Those of us with feline babies know the answer to the question is “YES!” However, we also know that the way our cats express their affection for us varies wildly among different cats and can even vary wildly from one minute to the next with our own cat. Apparently, our feline babies look at us as big cats – and treat us accordingly. A National Geographic interview with John Bradshaw, a cat behavior expert at the University of Bristol and author of Cat Sense revealed that unlike dogs, cats treat us as cats and this determines how they interact with us. Bradshaw concluded, after observing pet cats for several years, that cats do not understand their humans the way dogs do.
Dogs have been our companions much longer than cats have
Part of reason for the differences in interaction styles between dogs and cats might stem from the fact that dogs have been around humans for significantly longer than cats have. While dogs first began to be domesticated approximately 27,000 – 40,000 years ago, according to a recent Smithsonian article , domesticated cats have only been hanging around humans for approximately 5,300 years – a blink of an eye in the grand scheme of things.
All dogs are believed to have descended from grey wolves, which have been around for approximately one million years. In contrast, our modern day feline companions all descended from the Middle Eastern wild cat which first appeared in burial tombs about 9,500 years ago on the island of Cyprus.
So how DO our cats feel about us?
Dr. Paul Zak is a neuroeconomist who applied his studies on human decision-making to cats and dogs as part of the BBC2 documentary called “Cats v. Dogs”, to try to determine whether our canine or feline companions love their humans more. The conclusion was that while dogs do exhibit the physiological evidence of stronger feelings of love for us, cats also do, to a lesser extent, love their humans. Mammals produce the hormone oxytocin when experiencing feelings of love for someone. Dr. Zak measured dogs’ and cats’ saliva before and after interactions with their humans and found that oxytocin in dogs increased an average of 57.2% but in cats it increased only 12% on average.
A 2015 research study by Professor Daniel Mills, Professor or Veterinary Behavioural Medicine at the University of Lincoln’s School of Life Sciences in the UK, along with Alice Potter, formerly with the Companion Animals Science Group at the RSPCA, concluded what a lot of us already know based on empirical evidence: Our dog are much more dependent on us than our cats are. Dogs see us as their go-to safe zone whereas our cats are much more independent and don’t really need us to provide them with a sense of protection. This crucial difference in needs manifests in behavioral differences toward us which many interpret as a lack of caring or love on the part of our feline companions.

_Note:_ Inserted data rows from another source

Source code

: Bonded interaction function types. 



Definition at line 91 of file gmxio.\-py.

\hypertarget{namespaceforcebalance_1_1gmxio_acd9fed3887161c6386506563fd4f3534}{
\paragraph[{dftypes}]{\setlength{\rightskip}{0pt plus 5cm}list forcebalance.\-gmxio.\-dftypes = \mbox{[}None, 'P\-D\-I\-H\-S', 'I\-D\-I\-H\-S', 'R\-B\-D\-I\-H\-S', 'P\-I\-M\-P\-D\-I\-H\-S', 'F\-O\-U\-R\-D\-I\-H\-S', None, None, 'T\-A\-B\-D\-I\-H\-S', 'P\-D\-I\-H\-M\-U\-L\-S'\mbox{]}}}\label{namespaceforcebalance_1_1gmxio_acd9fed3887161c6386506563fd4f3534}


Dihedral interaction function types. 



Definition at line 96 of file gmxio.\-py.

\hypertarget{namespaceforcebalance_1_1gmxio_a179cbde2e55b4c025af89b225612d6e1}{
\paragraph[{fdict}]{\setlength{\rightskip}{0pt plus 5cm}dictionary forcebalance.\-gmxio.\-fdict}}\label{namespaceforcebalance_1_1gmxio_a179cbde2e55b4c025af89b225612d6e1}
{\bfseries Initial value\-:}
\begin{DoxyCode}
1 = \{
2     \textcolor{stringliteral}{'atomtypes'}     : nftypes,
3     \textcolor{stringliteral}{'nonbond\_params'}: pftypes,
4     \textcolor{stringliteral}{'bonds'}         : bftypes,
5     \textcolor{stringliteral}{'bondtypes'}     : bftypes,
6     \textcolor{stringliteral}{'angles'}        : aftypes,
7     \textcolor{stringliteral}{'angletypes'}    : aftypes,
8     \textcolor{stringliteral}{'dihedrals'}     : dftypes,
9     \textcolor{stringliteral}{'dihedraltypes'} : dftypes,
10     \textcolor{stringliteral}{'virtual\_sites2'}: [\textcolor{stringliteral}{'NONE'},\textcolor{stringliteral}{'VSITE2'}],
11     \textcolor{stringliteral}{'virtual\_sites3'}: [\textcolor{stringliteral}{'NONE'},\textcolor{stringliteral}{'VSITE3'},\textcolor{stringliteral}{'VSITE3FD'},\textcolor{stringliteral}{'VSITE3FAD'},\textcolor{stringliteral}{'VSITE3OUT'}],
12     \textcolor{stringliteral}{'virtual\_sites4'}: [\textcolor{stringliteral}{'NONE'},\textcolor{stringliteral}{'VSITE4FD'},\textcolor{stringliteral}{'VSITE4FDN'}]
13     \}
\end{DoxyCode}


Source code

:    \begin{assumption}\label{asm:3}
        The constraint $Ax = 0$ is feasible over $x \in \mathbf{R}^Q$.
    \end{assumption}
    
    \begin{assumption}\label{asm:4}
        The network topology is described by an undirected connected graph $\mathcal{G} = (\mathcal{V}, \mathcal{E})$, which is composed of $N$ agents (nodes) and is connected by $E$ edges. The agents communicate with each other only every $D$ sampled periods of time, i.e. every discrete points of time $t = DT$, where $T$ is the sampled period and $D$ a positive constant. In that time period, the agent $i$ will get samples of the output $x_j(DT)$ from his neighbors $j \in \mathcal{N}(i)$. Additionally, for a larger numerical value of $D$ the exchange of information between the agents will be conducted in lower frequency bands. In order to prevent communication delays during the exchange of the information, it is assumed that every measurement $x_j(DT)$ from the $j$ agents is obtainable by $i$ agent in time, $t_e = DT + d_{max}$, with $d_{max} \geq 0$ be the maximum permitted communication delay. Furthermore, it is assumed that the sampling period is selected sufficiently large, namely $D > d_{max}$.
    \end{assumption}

A new study published in the journal, Behavioural Processes , concluded that cats prefer their humans to food. The study used shelter and pet cats who were presented with three different stimuli in each of four categories: human social interaction, food, toy, and scent. The researchers recorded the amount of time spent by each cat interacting with each stimuli and found that although there was “clear individual variability in cat preferences, social interaction with humans was the most-preferred stimulus category for the majority of cats, followed by food. This was true for cats in both the pet and shelter population.”
Science is just starting to catch up with and confirm what cat-lovers the world over already know: Cats are capable of forming deep and loving bonds to their humans but do tend to exhibit more independence than our canine companions normally do. As we also know, each kitty is unique and our cats, like all of our animal companions, provide us with another dimension of joy and meaning in our lives.